IX. The decision of the referee should be reversed, and the decree should adjudge the title of the moiety which was in Catharine E. Tylee, to belong to her heiresses-at-law, at the time of her death, free from the Lovett mortgage, and a decree be made in conformity, giving two-thirds of it (one by purchase) to the plaintiff, and declaring that the remaining third belongs to the devisees of Elizabeth Leaycraft. That the alleged deeds of the 21st and 23d of August, 1822, and the alleged trust deed to Morris, and the alleged will, are void, &c.
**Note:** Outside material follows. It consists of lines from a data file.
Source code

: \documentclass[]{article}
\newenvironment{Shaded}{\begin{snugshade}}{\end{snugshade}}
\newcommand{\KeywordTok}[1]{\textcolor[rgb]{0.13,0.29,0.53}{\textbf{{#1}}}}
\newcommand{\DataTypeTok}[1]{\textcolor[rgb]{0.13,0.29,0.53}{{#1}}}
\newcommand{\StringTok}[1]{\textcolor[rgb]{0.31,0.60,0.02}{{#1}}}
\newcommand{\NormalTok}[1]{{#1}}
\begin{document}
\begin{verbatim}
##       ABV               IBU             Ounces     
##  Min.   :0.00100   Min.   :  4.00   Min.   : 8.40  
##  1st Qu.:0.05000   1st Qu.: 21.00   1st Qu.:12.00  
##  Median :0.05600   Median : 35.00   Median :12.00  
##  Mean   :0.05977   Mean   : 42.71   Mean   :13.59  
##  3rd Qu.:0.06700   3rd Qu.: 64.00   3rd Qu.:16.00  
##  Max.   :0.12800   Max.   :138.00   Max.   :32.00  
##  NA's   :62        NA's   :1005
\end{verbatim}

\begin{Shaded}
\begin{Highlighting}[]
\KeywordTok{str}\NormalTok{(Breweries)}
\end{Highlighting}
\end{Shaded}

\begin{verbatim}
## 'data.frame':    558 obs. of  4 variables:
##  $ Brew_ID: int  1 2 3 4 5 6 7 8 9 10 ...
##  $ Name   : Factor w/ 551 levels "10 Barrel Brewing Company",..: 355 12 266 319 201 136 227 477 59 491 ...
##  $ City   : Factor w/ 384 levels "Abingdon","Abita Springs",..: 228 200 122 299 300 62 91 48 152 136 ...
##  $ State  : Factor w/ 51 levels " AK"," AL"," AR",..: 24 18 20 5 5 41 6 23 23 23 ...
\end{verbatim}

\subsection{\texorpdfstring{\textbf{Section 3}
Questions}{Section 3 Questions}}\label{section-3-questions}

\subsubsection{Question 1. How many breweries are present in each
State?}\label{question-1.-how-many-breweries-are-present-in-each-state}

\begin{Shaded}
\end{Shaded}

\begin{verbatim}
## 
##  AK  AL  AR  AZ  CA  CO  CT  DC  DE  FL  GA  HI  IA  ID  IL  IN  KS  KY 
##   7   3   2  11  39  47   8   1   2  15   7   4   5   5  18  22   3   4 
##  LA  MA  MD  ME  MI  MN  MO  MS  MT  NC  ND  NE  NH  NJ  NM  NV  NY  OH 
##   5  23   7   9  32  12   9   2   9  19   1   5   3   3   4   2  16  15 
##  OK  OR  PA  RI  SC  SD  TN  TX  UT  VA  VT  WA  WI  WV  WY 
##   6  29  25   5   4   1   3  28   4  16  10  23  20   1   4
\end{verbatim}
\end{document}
That the estate of Tylee died with his wife, and that he had no right to the rents after that time. That the receiver account before a referee, and after paying all costs to be taxed, and counsel fees to the plaintiff (to be certified), and the costs of the late Elizabeth Leaycraft, Asa Hall, Edward B. Tylee, as trustees, and of the heiresses-at-law of said Elizabeth Leaycraft, that he account, and after allowing and deducting commissions, pay two-thirds of balance to the plaintiff or her attorney, and hold the remaining one-third to be applied for by or on behalf of the said devisees of the said Elizabeth Leaycraft, with liberty for an account against Tylee, for any received since the death of his wife.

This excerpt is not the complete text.